- Task requirements:
The answer must consist of the entire listing, repeated exactly.

..........

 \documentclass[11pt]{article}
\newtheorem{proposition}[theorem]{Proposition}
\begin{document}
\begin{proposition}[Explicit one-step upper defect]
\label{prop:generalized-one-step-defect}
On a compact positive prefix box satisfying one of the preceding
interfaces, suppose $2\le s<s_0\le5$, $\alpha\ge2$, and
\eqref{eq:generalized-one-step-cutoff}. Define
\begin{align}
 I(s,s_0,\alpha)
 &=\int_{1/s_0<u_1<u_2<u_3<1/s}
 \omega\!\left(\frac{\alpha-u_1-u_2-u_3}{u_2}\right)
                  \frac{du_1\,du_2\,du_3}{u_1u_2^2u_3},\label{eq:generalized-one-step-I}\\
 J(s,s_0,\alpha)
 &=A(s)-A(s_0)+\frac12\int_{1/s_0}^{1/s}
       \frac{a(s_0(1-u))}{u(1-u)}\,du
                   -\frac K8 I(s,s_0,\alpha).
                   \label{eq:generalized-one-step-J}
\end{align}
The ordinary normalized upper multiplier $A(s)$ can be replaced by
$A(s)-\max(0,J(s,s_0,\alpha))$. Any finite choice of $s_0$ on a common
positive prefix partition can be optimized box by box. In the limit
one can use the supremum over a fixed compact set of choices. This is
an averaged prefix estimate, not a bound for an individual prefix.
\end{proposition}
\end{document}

..........

- Solution to this task:
 \documentclass[11pt]{article}
\newtheorem{proposition}[theorem]{Proposition}
\begin{document}
\begin{proposition}[Explicit one-step upper defect]
\label{prop:generalized-one-step-defect}
On a compact positive prefix box satisfying one of the preceding
interfaces, suppose $2\le s<s_0\le5$, $\alpha\ge2$, and
\eqref{eq:generalized-one-step-cutoff}. Define
\begin{align}
 I(s,s_0,\alpha)
 &=\int_{1/s_0<u_1<u_2<u_3<1/s}
 \omega\!\left(\frac{\alpha-u_1-u_2-u_3}{u_2}\right)
                  \frac{du_1\,du_2\,du_3}{u_1u_2^2u_3},\label{eq:generalized-one-step-I}\\
 J(s,s_0,\alpha)
 &=A(s)-A(s_0)+\frac12\int_{1/s_0}^{1/s}
       \frac{a(s_0(1-u))}{u(1-u)}\,du
                   -\frac K8 I(s,s_0,\alpha).
                   \label{eq:generalized-one-step-J}
\end{align}
The ordinary normalized upper multiplier $A(s)$ can be replaced by
$A(s)-\max(0,J(s,s_0,\alpha))$. Any finite choice of $s_0$ on a common
positive prefix partition can be optimized box by box. In the limit
one can use the supremum over a fixed compact set of choices. This is
an averaged prefix estimate, not a bound for an individual prefix.
\end{proposition}
\end{document}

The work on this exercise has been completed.